Let’s say you’re selling your business for 5M. That’s a big chunk of change that, for the sake of this article, we’ll say you’re getting in its entirety at closing. What do you do with this check now

Well, fast forward to next tax season, you own capital gains taxes on that 5M. So, ideally you need to keep that money in cash for a while because you know you’ll be writing a check for $1M, for example, on April 15th.

But, what if you didn’t have to let that money just sit in a checking account for that time?

That’s where your Securities-Backed Loans come into play.

Securities-backed loans are a type of borrowing where your loan is secured against your securities such as stocks, bonds, mutual funds, ETFs, or the proceeds from the sale of your business.

With an SBL, a broker-dealer will gladly offer you a flexible loan secured by your $5M. While the loan won’t be 100%, it will be a high percentage of your securities at least covering what you owe in taxes. For this example that number might be $2M and at favorable rates. Prime rate. Plus or minus one.
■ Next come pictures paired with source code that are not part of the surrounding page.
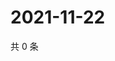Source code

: # 2021-11-22

共 0 条

<!-- BEGIN WEIBO -->
<!-- 最后更新时间 Mon Nov 22 2021 20:01:18 GMT+0800 (China Standard Time) -->

<!-- END WEIBO -->

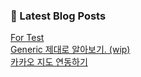 

### 📕 Latest Blog Posts   

<a href ="https://gilbert9172.tistory.com/7"> For Test </a> <br><a href ="https://gilbert9172.tistory.com/6"> Generic 제대로 알아보기. (wip) </a> <br><a href ="https://gilbert9172.tistory.com/5"> 카카오 지도 연동하기 </a> <br>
This loan allows you to keep the full $5M invested, borrow the broker-dealers money for what you owe in capital gains – leaving your full $5M earning anywhere from 7%-10% for the long haul and all you need to do is pay interest to the broker-dealer on that $1M you borrowed to pay taxes. And if you’re earning 2% higher than you’re paying in interest, you’re at an economic advantage with the interest being covered by the interest on your portfolio. You can then either use this to pay the loan down or simply pay the loan back at your discretion.

SBLs are a great option for owners faced with the challenge of deploying newly acquired wealth efficiently without incurring significant tax liabilities. By investing your sale proceeds in a diversified portfolio and leveraging an SBL, you can better access funds for lifestyle needs, new ventures, or other strategic opportunities while allowing the portfolio to grow uninterrupted.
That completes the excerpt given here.